SELF EDITIONS

We create and distribute our own publishing projects with well-renowned local and international artists through collections. You can purchase items from our collection of publications by one-off payment or by payment in instalments.

TINTA INVISIBLE: An expanded phenomenology of printmaking .

Working with intaglio and other different contemporary printmaking techniques, Tinta Invisible, over the last twenty-five years, have explored the multiple, elastic formulations and formats possible within a genre that oscillates between the artist’s book, the unique print, and a collective project. There is no sole term that begins to encompass what this workshop produces and helps to conceive, like a midwife, in total complicity with the artists. Let’s try to imagine, first, a work of art that is not intended to be enshrined on the wall in an exhibition space, yet doesn’t renounce, quite the contrary, the most sophisticated formal resolution, the most suggestive visual play and the most subtle idea. Let us imagine, above all, that it is produced with discretion and solvency, without pedantry or any desire to monumentalise or impose, casting aside the narcissism of the frame and the plinth, as well as the iconographic superficiality of the age of social networks. Tinta Invisible makes images, leaves traces, in a more astute, modest, and intelligent way.

                         Working with artists, Tinta Invisible fabricates images, yes, but these are images that can be touched, stored, or displayed, that act alone or collectively, that are activated and reveal in relation to each other, unfurling and opening up. The print and the artist’s book have their own phenomenology, they invite specific experiences of reception. As opposed to a conventional work that demands admiration and respect from the distance of the exhibition format – or in the promiscuity of the public space–, these other works of art lead us to a transgression that is practiced discretely. They are a form of artistic device designed to be contemplated in private – although not necessarily individually. They do not submit to the indifference of the public space, nor to the multitudinous, purist singularity of the piece in the museum. This is not an auratic art, but it is precious. Looking, reading, and touching are found in balanced proportion. To enjoy them calls for a certain ritual, that we ourselves can establish. The painting, on the wall, becomes invisible and observes us – we have seen it in so many suspense laden cartoons. Printmaking, on the other hand, belongs to the orbit of paper, to the book, to the cabinet. It is revealed through delicate contact. When it is conserved within a box, it must be opened and set up. We might have to choose which work we will bring to light, so that it accompanies us for a while. We can meditate upon which pieces we want to contemplate and in what order. We will never do it negligently. We will have to manipulate, observe, and perhaps even smell. We won’t act as in private views: distracted little groups won’t pass by the work, cava in hand. We will practice silence or converse while we open, unfold, and brush it with our fingers. It is a no to snobbism and a yes to confidentiality, to intimacy, respect, and an attention that enriches.

                         Artists have known how to take advantage of all these conditions and this loving precision of technique and detail.

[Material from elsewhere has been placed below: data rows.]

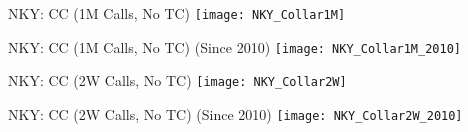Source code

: \documentclass{beamer}
\begin{document}
\begin{frame}{NKY: CC (1M Calls, No TC)}
\texttt{[image: NKY\_Collar1M]}
\end{frame}

\begin{frame}{NKY: CC (1M Calls, No TC) (Since 2010)}
\texttt{[image: NKY\_Collar1M\_2010]}
\end{frame}

\begin{frame}{NKY: CC (2W Calls, No TC)}
\texttt{[image: NKY\_Collar2W]}
\end{frame}

\begin{frame}{NKY: CC (2W Calls, No TC) (Since 2010)}
\texttt{[image: NKY\_Collar2W\_2010]}
\end{frame}
\end{document}
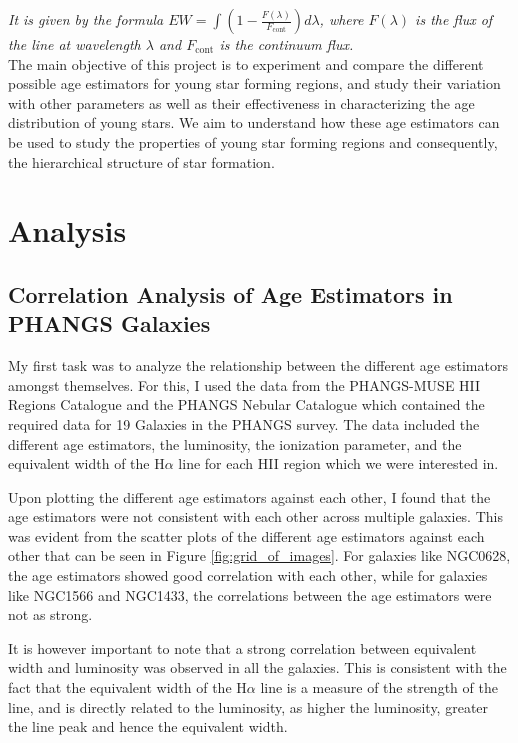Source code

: \documentclass[12pt]{report}
\begin{document}
\textit{ It is given by the formula $EW = \int (1 - \frac{F(\lambda)}{F_{\text{cont}}}) d\lambda$, where $F(\lambda)$ is the flux of the line at wavelength $\lambda$ and $F_{\text{cont}}$ is the continuum flux.}\\

The main objective of this project is to experiment and compare the different possible age estimators for young star forming regions, and study their variation with other parameters as well as their effectiveness in characterizing the age distribution of young stars. We aim to understand how these age estimators can be used to study the properties of young star forming regions and consequently, the hierarchical structure of star formation.

\chapter{Analysis}

\section{Correlation Analysis of Age Estimators in PHANGS Galaxies}

My first task was to analyze the relationship between the different age estimators amongst themselves. For this, I used the data from the PHANGS-MUSE HII Regions Catalogue \cite{santoro2022phangs} and the PHANGS Nebular Catalogue \cite{groves2023phangs} which contained the required data for 19 Galaxies in the PHANGS survey. The data included the different age estimators, the luminosity, the ionization parameter, and the equivalent width of the H$\alpha$ line for each HII region which we were interested in.

Upon plotting the different age estimators against each other, I found that the age estimators were not consistent with each other across multiple galaxies. This was evident from the scatter plots of the different age estimators against each other that can be seen in Figure \ref{fig:grid_of_images}. For galaxies like NGC0628, the age estimators showed good correlation with each other, while for galaxies like NGC1566 and NGC1433, the correlations between the age estimators were not as strong. 

It is however important to note that a strong correlation between equivalent width and luminosity was observed in all the galaxies. This is consistent with the fact that the equivalent width of the H$\alpha$ line is a measure of the strength of the line, and is directly related to the luminosity, as higher the luminosity, greater the line peak and hence the equivalent width.
\end{document}
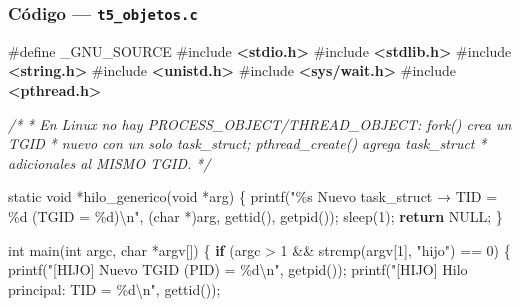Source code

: \documentclass[
  spanish,
]{article}
\newenvironment{Shaded}{}{}
\newcommand{\CommentTok}[1]{\textcolor[rgb]{0.38,0.63,0.69}{\textit{#1}}}
\newcommand{\ControlFlowTok}[1]{\textcolor[rgb]{0.00,0.44,0.13}{\textbf{#1}}}
\newcommand{\DataTypeTok}[1]{\textcolor[rgb]{0.56,0.13,0.00}{#1}}
\newcommand{\DecValTok}[1]{\textcolor[rgb]{0.25,0.63,0.44}{#1}}
\newcommand{\ImportTok}[1]{\textcolor[rgb]{0.00,0.50,0.00}{\textbf{#1}}}
\newcommand{\NormalTok}[1]{#1}
\newcommand{\OperatorTok}[1]{\textcolor[rgb]{0.40,0.40,0.40}{#1}}
\newcommand{\OtherTok}[1]{\textcolor[rgb]{0.00,0.44,0.13}{#1}}
\newcommand{\PreprocessorTok}[1]{\textcolor[rgb]{0.74,0.48,0.00}{#1}}
\newcommand{\SpecialCharTok}[1]{\textcolor[rgb]{0.25,0.44,0.63}{#1}}
\newcommand{\StringTok}[1]{\textcolor[rgb]{0.25,0.44,0.63}{#1}}
\begin{document}
\subsubsection{\texorpdfstring{Código ---
\texttt{t5\_objetos.c}}{Código --- t5\_objetos.c}}\label{cuxf3digo-t5_objetos.c}

\begin{Shaded}
\begin{Highlighting}[]
\PreprocessorTok{\#define }\OtherTok{\_GNU\_SOURCE}
\PreprocessorTok{\#include }\ImportTok{\textless{}stdio.h\textgreater{}}
\PreprocessorTok{\#include }\ImportTok{\textless{}stdlib.h\textgreater{}}
\PreprocessorTok{\#include }\ImportTok{\textless{}string.h\textgreater{}}
\PreprocessorTok{\#include }\ImportTok{\textless{}unistd.h\textgreater{}}
\PreprocessorTok{\#include }\ImportTok{\textless{}sys/wait.h\textgreater{}}
\PreprocessorTok{\#include }\ImportTok{\textless{}pthread.h\textgreater{}}

\CommentTok{/*}
\CommentTok{ * En Linux no hay PROCESS\_OBJECT/THREAD\_OBJECT: fork() crea un TGID}
\CommentTok{ * nuevo con un solo task\_struct; pthread\_create() agrega task\_struct}
\CommentTok{ * adicionales al MISMO TGID.}
\CommentTok{ */}

\DataTypeTok{static} \DataTypeTok{void} \OperatorTok{*}\NormalTok{hilo\_generico}\OperatorTok{(}\DataTypeTok{void} \OperatorTok{*}\NormalTok{arg}\OperatorTok{)} \OperatorTok{\{}
\NormalTok{    printf}\OperatorTok{(}\StringTok{"}\SpecialCharTok{\%s}\StringTok{  Nuevo task\_struct → TID = }\SpecialCharTok{\%d}\StringTok{  (TGID = }\SpecialCharTok{\%d}\StringTok{)}\SpecialCharTok{\textbackslash{}n}\StringTok{"}\OperatorTok{,}
           \OperatorTok{(}\DataTypeTok{char} \OperatorTok{*)}\NormalTok{arg}\OperatorTok{,}\NormalTok{ gettid}\OperatorTok{(),}\NormalTok{ getpid}\OperatorTok{());}
\NormalTok{    sleep}\OperatorTok{(}\DecValTok{1}\OperatorTok{);}
    \ControlFlowTok{return}\NormalTok{ NULL}\OperatorTok{;}
\OperatorTok{\}}

\DataTypeTok{int}\NormalTok{ main}\OperatorTok{(}\DataTypeTok{int}\NormalTok{ argc}\OperatorTok{,} \DataTypeTok{char} \OperatorTok{*}\NormalTok{argv}\OperatorTok{[])} \OperatorTok{\{}
    \ControlFlowTok{if} \OperatorTok{(}\NormalTok{argc }\OperatorTok{\textgreater{}} \DecValTok{1} \OperatorTok{\&\&}\NormalTok{ strcmp}\OperatorTok{(}\NormalTok{argv}\OperatorTok{[}\DecValTok{1}\OperatorTok{],} \StringTok{"hijo"}\OperatorTok{)} \OperatorTok{==} \DecValTok{0}\OperatorTok{)} \OperatorTok{\{}
\NormalTok{        printf}\OperatorTok{(}\StringTok{"[HIJO]  Nuevo TGID (PID) = }\SpecialCharTok{\%d\textbackslash{}n}\StringTok{"}\OperatorTok{,}\NormalTok{ getpid}\OperatorTok{());}
\NormalTok{        printf}\OperatorTok{(}\StringTok{"[HIJO]  Hilo principal: TID = }\SpecialCharTok{\%d\textbackslash{}n}\StringTok{"}\OperatorTok{,}\NormalTok{ gettid}\OperatorTok{());}


\end{Highlighting}
\end{Shaded}
\end{document}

Guinovart was the first to open the fount of sensuality, the technical extravagance, the delicious materiality of printmaking. Antoni Llena challenged the printers asking for a register of the slime trails of snails: an impossible alchemy to capture a random and almost invisible trace. Ignasi Aballí creates a chromatic paradox with the glass of the frame that transforms the perception of the image. Pedro G. Romero activates the metaphorical power of black to consider an ontology. Joan Fontcuberta explores the ambivalence between the stain and memory, with an archaeology of the image. Josep Maria Mestres Quadreny reveals his scores as fascinating labyrinths. Carlos Bunga converts a boxed pile of paper into a sort of inverted, bottomless ziggurat.

                         Tinta Invisible articulates all these contributions and compiles them into series, editions, and boxes. Inventing portfolios and containers, exhibition stands and structures to contain and protect, that invite discovery and wonder. Their inventiveness is absolute, and it’s hard no to think of the illustrious precedent of Joseph Cornell and his poetic boxes, that Marcel Duchamp converted into his essential Boîtes-en-valise that contained a whole range of artistic registers, that not only treasured but also created a narrative, defining the whole of Duchamp’s work.

                         Undoubtedly, the collective and enthusiastic spirit of the team at Tinta Invisible is the key to the success of their tutelage –they are curators, without a doubt–along with the complicity of writers and poets. The artists find assistance and encouragement there, solutions and questions. The result is a catalogue of images-books-objects that brings together many of the most interesting and representative expressions of Catalan art from the last few years. They configure a voluptuous and secret library, precise and overflowing, domestic and dynamic, that for now seems inexhaustible.